**TRY IT**. Would you print the records below from the first line through the line containing "dati di accesso;", skipping the pictures?

*** Begin section ***

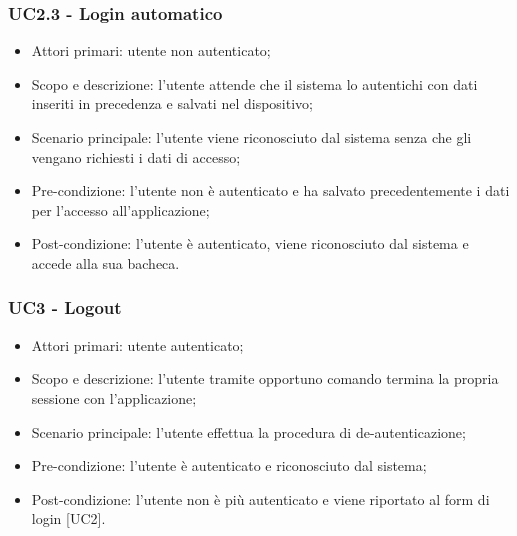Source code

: \subsubsection{UC2.3 - Login automatico}
\begin{itemize}
	\item  Attori primari: utente non autenticato;
	\item  Scopo e descrizione: l'utente attende che il sistema lo autentichi con dati inseriti in precedenza e salvati nel dispositivo;
	\item  Scenario principale: l'utente viene riconosciuto dal sistema senza che gli vengano richiesti i dati di accesso;
	\item  Pre-condizione: l'utente non è autenticato e ha salvato precedentemente i dati per l'accesso all'applicazione;
	\item  Post-condizione: l'utente è autenticato, viene riconosciuto dal sistema e accede alla sua bacheca.
\end{itemize}
\subsubsection{UC3 - Logout}
\begin{itemize}
	\item  Attori primari: utente autenticato;
	\item  Scopo e descrizione: l'utente tramite opportuno comando termina la propria sessione con l'applicazione;
	\item  Scenario principale: l'utente effettua la procedura di de-autenticazione;
	\item  Pre-condizione: l'utente è autenticato e riconosciuto dal sistema;
	\item  Post-condizione: l'utente non è più autenticato e viene riportato al form di login [UC2].
\end{itemize}

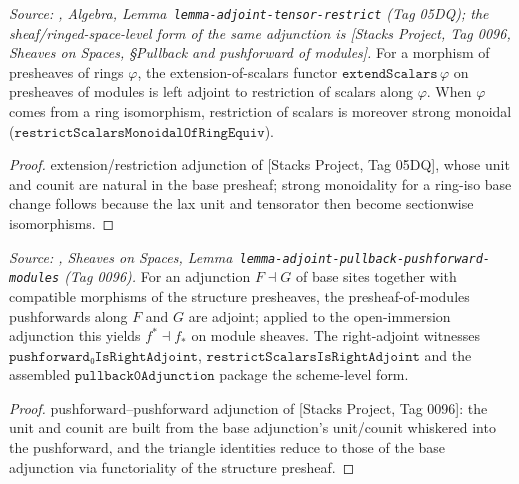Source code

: \begin{lemma}
  \label{mk-lem:extend_scalars_adjunction}

  \textit{Source: \cite{stacks-project}, Algebra, Lemma~\texttt{lemma-adjoint-tensor-restrict}
  (Tag 05DQ); the sheaf/ringed-space-level form of the same adjunction is
  [Stacks Project, Tag 0096, \emph{Sheaves on Spaces}, \S Pullback and pushforward of
  modules].}
  For a morphism of presheaves of rings \(\varphi\), the extension-of-scalars functor
  \(\mathtt{extendScalars}\,\varphi\) on presheaves of modules is left adjoint to
  restriction of scalars along \(\varphi\). When \(\varphi\) comes from a ring
  isomorphism, restriction of scalars is moreover strong monoidal
  (\(\mathtt{restrictScalarsMonoidalOfRingEquiv}\)).
\end{lemma}
\begin{proof}
  extension/restriction adjunction of [Stacks Project, Tag 05DQ], whose unit and counit
  are natural in the base presheaf; strong monoidality for a ring-iso base change
  follows because the lax unit and tensorator then become sectionwise isomorphisms.
\end{proof}

\begin{lemma}
  \label{mk-lem:pushforward_adjunction}

  \textit{Source: \cite{stacks-project}, Sheaves on Spaces,
  Lemma~\texttt{lemma-adjoint-pullback-pushforward-modules} (Tag 0096).}
  For an adjunction \(F \dashv G\) of base sites together with compatible morphisms of the
  structure presheaves, the presheaf-of-modules pushforwards along \(F\) and \(G\) are
  adjoint; applied to the open-immersion adjunction this yields \(f^{*} \dashv f_{*}\) on
  module sheaves. The right-adjoint witnesses \(\mathtt{pushforward₀IsRightAdjoint}\),
  \(\mathtt{restrictScalarsIsRightAdjoint}\) and the assembled
  \(\mathtt{pullback0Adjunction}\) package the scheme-level form.
\end{lemma}
\begin{proof}
  pushforward--pushforward adjunction of [Stacks Project, Tag 0096]: the unit and counit
  are built from the base adjunction's unit/counit whiskered into the pushforward, and
  the triangle identities reduce to those of the base adjunction via functoriality of the
  structure presheaf.
\end{proof}

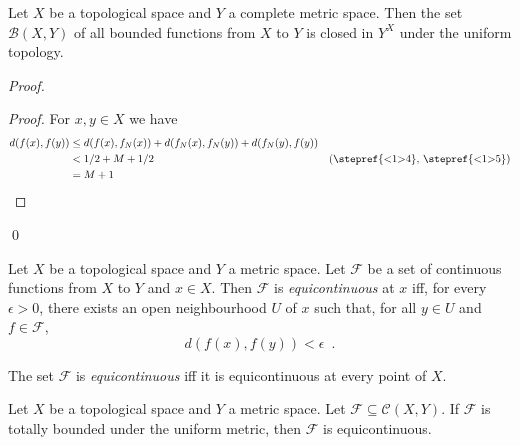 \begin{thm}
  \label{thm:topology:metric:bounded_closed}
  Let $X$ be a topological space and $Y$ a complete metric space. Then the set $\mathcal{B}(X, Y)$ of all bounded functions from $X$ to $Y$ is closed in $Y^X$ under the uniform topology.
\end{thm}

\begin{proof}
  \pf
  \begin{proof}
    \pf
    For $x, y \in X$ we have
    \begin{align*}
      d(f(x), f(y)) & \leq d(f(x), f_N(x)) + d(f_N(x), f_N(y)) + d(f_N(y), f(y)) \\
      & < 1/2 + M + 1/2 & (\text{\stepref{<1>4}, \stepref{<1>5}})\\
      & = M + 1
    \end{align*}
  \end{proof}
  \qed
\end{proof}

\begin{df}[Equicontinuous]
  Let $X$ be a topological space and $Y$ a metric space. Let $\mathcal{F}$ be a set of continuous functions from $X$ to $Y$ and $x \in X$. Then $\mathcal{F}$ is \emph{equicontinuous} at $x$ iff, for every $\epsilon > 0$, there exists an open neighbourhood $U$ of $x$ such that, for all $y \in U$ and $f \in \mathcal{F}$,
  \[ d(f(x), f(y)) < \epsilon \enspace . \]

  The set $\mathcal{F}$ is \emph{equicontinuous} iff it is equicontinuous at every point of $X$.
\end{df}

\begin{lm}
  \label{metric:totally_bounded_equicontinuous}
  Let $X$ be a topological space and $Y$ a metric space. Let $\mathcal{F} \subseteq \mathcal{C}(X, Y)$. If $\mathcal{F}$ is totally bounded under the uniform metric, then $\mathcal{F}$ is equicontinuous.
\end{lm}


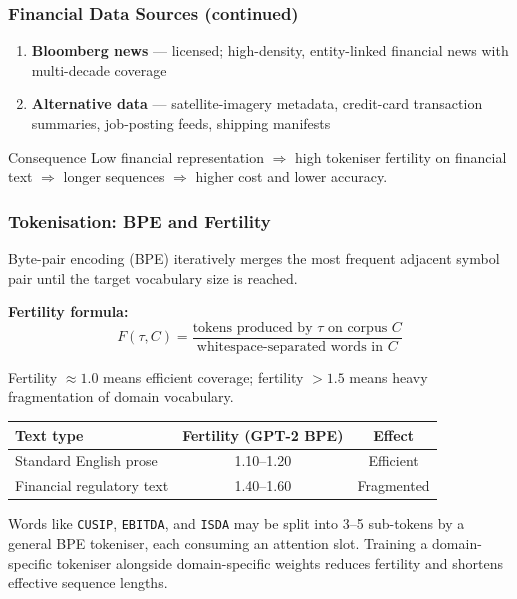 \documentclass[9pt,t]{beamer}
\begin{document}
\begin{frame}
\frametitle{Financial Data Sources (continued)}

\begin{enumerate}
  \item[3.] \textbf{Bloomberg news} --- licensed; high-density, entity-linked financial
        news with multi-decade coverage
  \item[4.] \textbf{Alternative data} --- satellite-imagery metadata, credit-card
        transaction summaries, job-posting feeds, shipping manifests
\end{enumerate}

\medskip
\begin{alertblock}{Consequence}
  Low financial representation $\Rightarrow$ high tokeniser fertility on financial
  text $\Rightarrow$ longer sequences $\Rightarrow$ higher cost and lower accuracy.
\end{alertblock}
\end{frame}

\begin{frame}
\frametitle{Tokenisation: BPE and Fertility}

Byte-pair encoding (BPE) iteratively merges the most frequent adjacent symbol pair
until the target vocabulary size is reached.

\medskip
\textbf{Fertility formula:}
\[
  F(\tau, C) = \frac{\text{tokens produced by } \tau \text{ on corpus } C}
                    {\text{whitespace-separated words in } C}
\]

\medskip
Fertility $\approx 1.0$ means efficient coverage; fertility $> 1.5$ means heavy
fragmentation of domain vocabulary.

\medskip
\begin{center}
\begin{tabular}{lcc}
\toprule
\textbf{Text type} & \textbf{Fertility (GPT-2 BPE)} & \textbf{Effect} \\
\midrule
Standard English prose  & 1.10--1.20 & Efficient \\
Financial regulatory text & 1.40--1.60 & Fragmented \\
\bottomrule
\end{tabular}
\end{center}

\medskip
Words like \texttt{CUSIP}, \texttt{EBITDA}, and \texttt{ISDA} may be split into
3--5 sub-tokens by a general BPE tokeniser, each consuming an attention slot.
Training a domain-specific tokeniser alongside domain-specific weights reduces
fertility and shortens effective sequence lengths.
\end{frame}
\end{document}
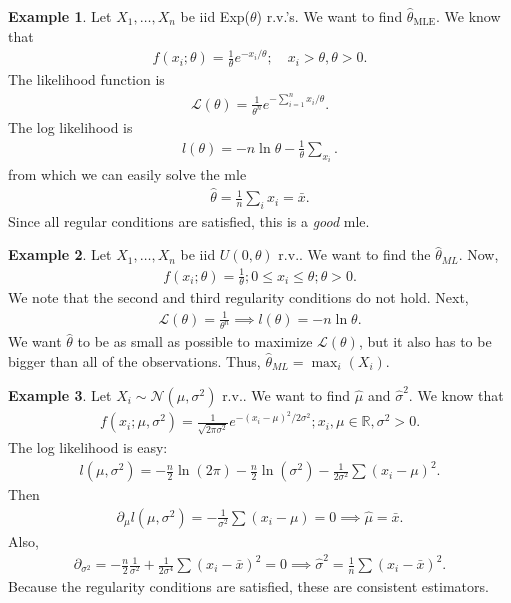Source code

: \documentclass{book}
\theoremstyle{definition}
\newtheorem{exmp}{Example}[section]
\newcommand{\p}{\partial}
\newcommand{\lag}{\mathcal{L}}
\newcommand{\N}{\mathcal{N}}
\newcommand{\f}[2]{\frac{#1}{#2}}
\begin{document}
\begin{exmp}
	Let $X_1,\dots,X_n$ be iid Exp($\theta$) r.v.'s. We want to find $\hat\theta_{\text{MLE}}$. We know that
	\begin{align}
	f(x_i;\theta) = \f{1}{\theta}e^{-x_i/\theta}; \quad x_i > \theta, \theta > 0.
	\end{align}
	The likelihood function is
	\begin{align}
	\lag(\theta) = \f{1}{\theta^n}e^{-\sum^n_{i=1}x_i/\theta}.
	\end{align}
	The log likelihood is
	\begin{align}
	l(\theta) = -n\ln \theta - \f{1}{\theta} \sum_{x_i}.
	\end{align}
	from which we can easily solve the mle
	\begin{align}
	\hat\theta = \f{1}{n}\sum_i x_i = \bar{x}.
	\end{align}
	Since all regular conditions are satisfied, this is a \textit{good} mle.
	
	
	
\end{exmp}



\begin{exmp}
	Let $X_1,\dots,X_n$ be iid $U(0,\theta)$ r.v.. We want to find the $\hat{\theta}_{ML}$. Now,
	\begin{align}
	f(x_i;\theta) = \f{1}{\theta}; 0 \leq x_i \leq \theta; \theta > 0.
	\end{align} 
	We note that the second and third regularity conditions do not hold. Next,
	\begin{align}
	\lag(\theta) = \f{1}{\theta^n} \implies l(\theta) = -n\ln\theta.
	\end{align} 
	We want $\hat\theta$ to be as small as possible to maximize $\lag(\theta)$, but it also has to be bigger than all of the observations. Thus, $\hat\theta_{ML} = \max_i(X_i)$.
\end{exmp}


\begin{exmp}
	Let $X_i \sim \N(\mu,\sigma^2)$ r.v.. We want to find $\hat\mu$ and $\hat\sigma^2$. We know that
	\begin{align}
	f(x_i; \mu,\sigma^2) = \f{1}{\sqrt{2\pi \sigma^2}} e^{-(x_i - \mu)^2/2\sigma^2}; x_i,\mu \in \mathbb{R}, \sigma^2 > 0.
	\end{align} 
	The log likelihood is easy: 
	\begin{align}
	l(\mu,\sigma^2) = -\f{n}{2}\ln(2\pi) - \f{n}{2}\ln(\sigma^2) - \f{1}{2\sigma^2}\sum (x_i - \mu)^2.
	\end{align}
	Then 
	\begin{align}
	\p_\mu l(\mu,\sigma^2) = -\f{1}{\sigma^2}\sum (x_i - \mu) = 0 \implies \hat\mu = \bar{x}.
	\end{align}
	Also,
	\begin{align}
	\p_{\sigma^2} = -\f{n}{2}\f{1}{\sigma^2} + \f{1}{2\sigma^4}\sum (x_i - \bar{x})^2 = 0 \implies \hat\sigma^2 = \f{1}{n}\sum (x_i - \bar{x})^2.
	\end{align}
	Because the regularity conditions are satisfied, these are consistent estimators. 
\end{exmp}
\end{document}
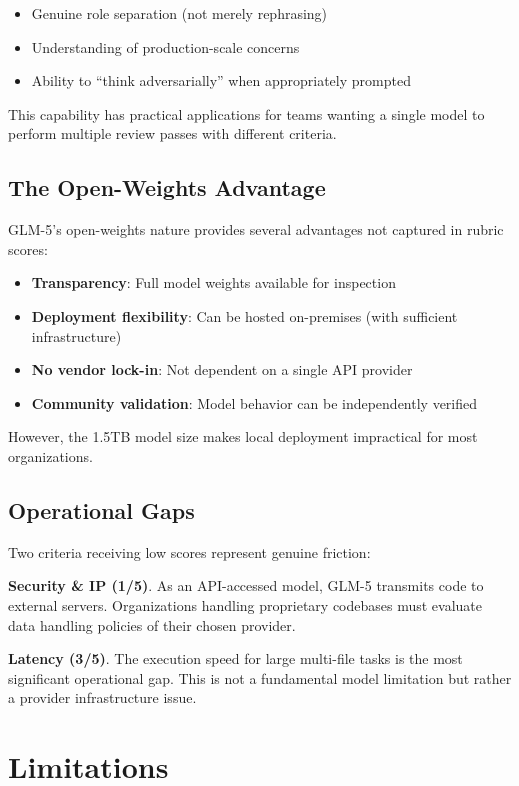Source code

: \documentclass[conference]{IEEEtran}
\begin{document}
\begin{itemize}
    \item Genuine role separation (not merely rephrasing)
    \item Understanding of production-scale concerns
    \item Ability to ``think adversarially'' when appropriately prompted
\end{itemize}

This capability has practical applications for teams wanting a single model to perform multiple review passes with different criteria.

\subsection{The Open-Weights Advantage}
GLM-5's open-weights nature provides several advantages not captured in rubric scores:

\begin{itemize}
    \item \textbf{Transparency}: Full model weights available for inspection
    \item \textbf{Deployment flexibility}: Can be hosted on-premises (with sufficient infrastructure)
    \item \textbf{No vendor lock-in}: Not dependent on a single API provider
    \item \textbf{Community validation}: Model behavior can be independently verified
\end{itemize}

However, the 1.5TB model size makes local deployment impractical for most organizations.

\subsection{Operational Gaps}
Two criteria receiving low scores represent genuine friction:

\textbf{Security \& IP (1/5)}. As an API-accessed model, GLM-5 transmits code to external servers. Organizations handling proprietary codebases must evaluate data handling policies of their chosen provider.

\textbf{Latency (3/5)}. The execution speed for large multi-file tasks is the most significant operational gap. This is not a fundamental model limitation but rather a provider infrastructure issue.

\section{Limitations}
\end{document}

*** End section ***

**SOLUTION**.
Source code

: \subsubsection{UC2.3 - Login automatico}
\begin{itemize}
	\item  Attori primari: utente non autenticato;
	\item  Scopo e descrizione: l'utente attende che il sistema lo autentichi con dati inseriti in precedenza e salvati nel dispositivo;
	\item  Scenario principale: l'utente viene riconosciuto dal sistema senza che gli vengano richiesti i dati di accesso;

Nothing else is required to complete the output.